THE TASK -
Look through the material and copy each line holding "Subscribe".

SUPPLIED DATA -
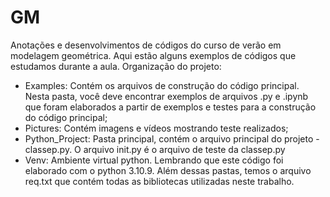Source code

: # GM

Anotações e desenvolvimentos de códigos do curso de verão em modelagem geométrica. Aqui estão alguns exemplos de códigos que estudamos durante a aula.
Organização do projeto: 
- Examples: Contém os arquivos de construção do código principal. Nesta pasta, você deve encontrar exemplos de arquivos .py e .ipynb que foram elaborados a partir de exemplos e testes para a construção do código principal;
- Pictures: Contém imagens e vídeos mostrando teste realizados;
- Python_Project: Pasta principal, contém o arquivo principal do projeto - classep.py. O arquivo init.py é o arquivo de teste da classep.py
- Venv: Ambiente virtual python. Lembrando que este código foi elaborado com o python 3.10.9.
Além dessas pastas, temos o arquivo req.txt que contém todas as bibliotecas utilizadas neste trabalho.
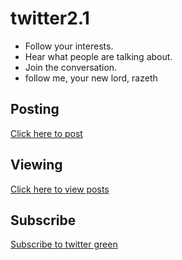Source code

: # twitter2.1

- Follow your interests.
- Hear what people are talking about.
- Join the conversation.
- follow me, your new lord, razeth

## Posting

[Click here to post](https://github.com/jdan/twitter/issues/new)

## Viewing

[Click here to view posts](https://github.com/jdan/twitter/issues)

## Subscribe

[Subscribe to twitter green](https://twitter.com/Razeth_)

RESULT OF THIS EXERCISE -
## Subscribe
[Subscribe to twitter green](https://twitter.com/Razeth_)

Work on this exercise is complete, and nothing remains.